Ils avaient quitté la forteresse dès le lendemain de la venue d'Istios. Il n'y avait plus rien pour eux, au pied du Pic Zygos. Ils avaient néanmoins pris le temps d'adresser un dernier salut à leurs quatre compagnons inhumés, sachant que certains d'entre eux risquaient fort de ne jamais revenir de ce périple-ci. Tous, peut-être, seraient condamnés à pourrir dans une fosse commune une fois éliminés par les loyalistes du Roi et de l'Oracle... Cet ultime voyage, il leur fallait le réaliser au plus vite ; avant, si possible, que les Brigades Royales installées au sud du pays n'aient eu le temps de rallier Corgenna. Cela avait finalement été le parti pris de Nakata, de Dixan et d'Erik : forcer l'allure pour prendre leurs opposants de court, en les empêchant de s'organiser trop efficacement.

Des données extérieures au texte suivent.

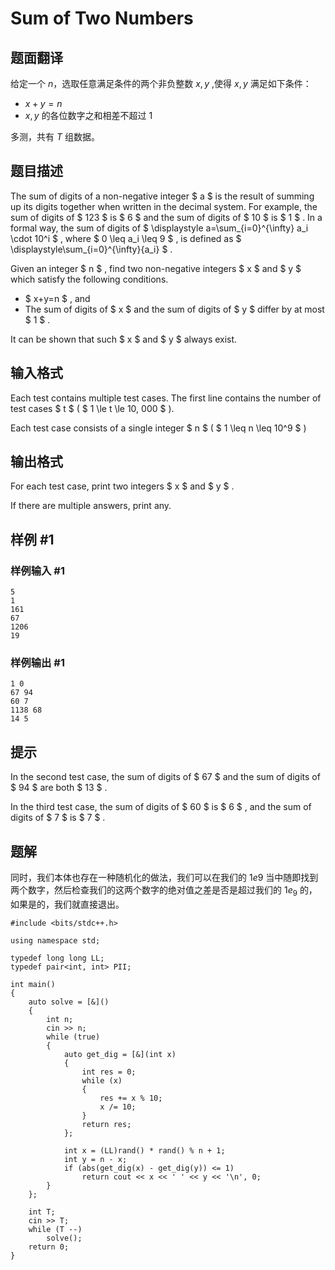 # Sum of Two Numbers

## 题面翻译

给定一个 $n$，选取任意满足条件的两个非负整数 $x,y$ ,使得 $x,y$ 满足如下条件：

- $x+y=n$
- $x,y$ 的各位数字之和相差不超过 $1$

多测，共有 $T$ 组数据。

## 题目描述

The sum of digits of a non-negative integer $ a $ is the result of summing up its digits together when written in the decimal system. For example, the sum of digits of $ 123 $ is $ 6 $ and the sum of digits of $ 10 $ is $ 1 $ . In a formal way, the sum of digits of $ \displaystyle a=\sum_{i=0}^{\infty} a_i \cdot 10^i $ , where $ 0 \leq a_i \leq 9 $ , is defined as $ \displaystyle\sum_{i=0}^{\infty}{a_i} $ .

Given an integer $ n $ , find two non-negative integers $ x $ and $ y $ which satisfy the following conditions.

- $ x+y=n $ , and
- The sum of digits of $ x $ and the sum of digits of $ y $ differ by at most $ 1 $ .

It can be shown that such $ x $ and $ y $ always exist.

## 输入格式

Each test contains multiple test cases. The first line contains the number of test cases $ t $ ( $ 1 \le t \le 10\, 000 $ ).

Each test case consists of a single integer $ n $ ( $ 1 \leq n \leq 10^9 $ )

## 输出格式

For each test case, print two integers $ x $ and $ y $ .

If there are multiple answers, print any.

## 样例 #1

### 样例输入 #1

```
5
1
161
67
1206
19
```

### 样例输出 #1

```
1 0
67 94
60 7
1138 68
14 5
```

## 提示

In the second test case, the sum of digits of $ 67 $ and the sum of digits of $ 94 $ are both $ 13 $ .

In the third test case, the sum of digits of $ 60 $ is $ 6 $ , and the sum of digits of $ 7 $ is $ 7 $ .


## 题解
同时，我们本体也存在一种随机化的做法，我们可以在我们的 $1e9$ 当中随即找到两个数字，然后检查我们的这两个数字的绝对值之差是否是超过我们的 $1e_{9}$ 的，如果是的，我们就直接退出。
```
#include <bits/stdc++.h>

using namespace std;

typedef long long LL;
typedef pair<int, int> PII;

int main()
{
	auto solve = [&]()
	{
		int n;
		cin >> n;
		while (true)
		{
			auto get_dig = [&](int x)
			{
				int res = 0;
				while (x)
				{
					res += x % 10;
					x /= 10;
				}
				return res;
			};

			int x = (LL)rand() * rand() % n + 1;
			int y = n - x;
			if (abs(get_dig(x) - get_dig(y)) <= 1)
				return cout << x << ' ' << y << '\n', 0;
		}
	};

	int T;
	cin >> T;
	while (T --)
		solve();
	return 0;
}

```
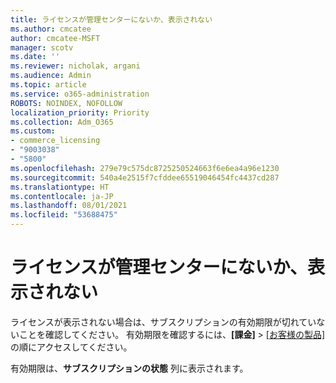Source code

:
 ```yaml
---
title: ライセンスが管理センターにないか、表示されない
ms.author: cmcatee
author: cmcatee-MSFT
manager: scotv
ms.date: ''
ms.reviewer: nicholak, argani
ms.audience: Admin
ms.topic: article
ms.service: o365-administration
ROBOTS: NOINDEX, NOFOLLOW
localization_priority: Priority
ms.collection: Adm_O365
ms.custom:
- commerce_licensing
- "9003038"
- "5800"
ms.openlocfilehash: 279e79c575dc8725250524663f6e6ea4a96e1230
ms.sourcegitcommit: 540a4e2515f7cfddee65519046454fc4437cd287
ms.translationtype: HT
ms.contentlocale: ja-JP
ms.lasthandoff: 08/01/2021
ms.locfileid: "53688475"
---
```

# <a name="license-missing-or-disappears-from-the-admin-center"></a>ライセンスが管理センターにないか、表示されない

ライセンスが表示されない場合は、サブスクリプションの有効期限が切れていないことを確認してください。 有効期限を確認するには、**[課金]** > [[お客様の製品]](https://go.microsoft.com/fwlink/p/?linkid=842054) の順にアクセスしてください。

有効期限は、**サブスクリプションの状態** 列に表示されます。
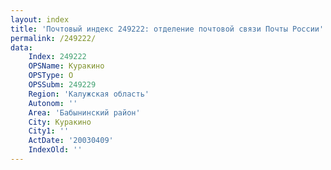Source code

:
 ```yaml
---
layout: index
title: 'Почтовый индекс 249222: отделение почтовой связи Почты России'
permalink: /249222/
data:
    Index: 249222
    OPSName: Куракино
    OPSType: О
    OPSSubm: 249229
    Region: 'Калужская область'
    Autonom: ''
    Area: 'Бабынинский район'
    City: Куракино
    City1: ''
    ActDate: '20030409'
    IndexOld: ''
---
```

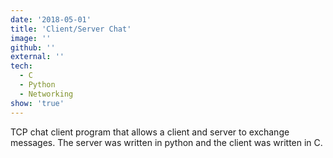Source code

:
 ```yaml
---
date: '2018-05-01'
title: 'Client/Server Chat'
image: ''
github: ''
external: ''
tech:
  - C
  - Python
  - Networking
show: 'true'
---
```


TCP chat client program that allows a client and server to exchange messages. The server was written in python and the client was written in C.
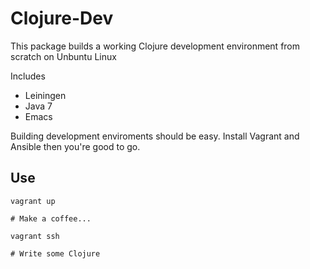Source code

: # Clojure-Dev

This package builds a working Clojure development environment from scratch on Unbuntu Linux

Includes

+ Leiningen
+ Java 7
+ Emacs

Building development enviroments should be easy. Install Vagrant and Ansible then you're good to go.

## Use

```
vagrant up

# Make a coffee...

vagrant ssh

# Write some Clojure
```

C'était probablement un espoir illusoire, dans la mesure où Istios leur avait sans doute été expédié au moment où l'Oracle et le Roi l'estimaient judicieux... mais ils n'avaient pas d'autre choix, de toute manière, que celui de s'en remettre à leur bonne fortune.

Cette précipitation dans leur quête de réponses, en revanche, ne se faisait pas tout à fait inconsidérément. Ils avaient pris la décision d'éviter soigneusement la grand-route, où leur présence ne pouvait pas demeurer inaperçue bien longtemps. Certes, cette précaution de couper à travers champs ou de privilégier des sentiers moins fréquentés par les voyageurs de toute nature ne serait pas utile jusqu'au terme de leur voyage, mais au moins les troupes du Roi devraient-elles s'adapter à leur approche au tout dernier moment ; là encore, l'idée était de ne rien faire qui pourrait simplifier le travail de leurs potentiels adversaires.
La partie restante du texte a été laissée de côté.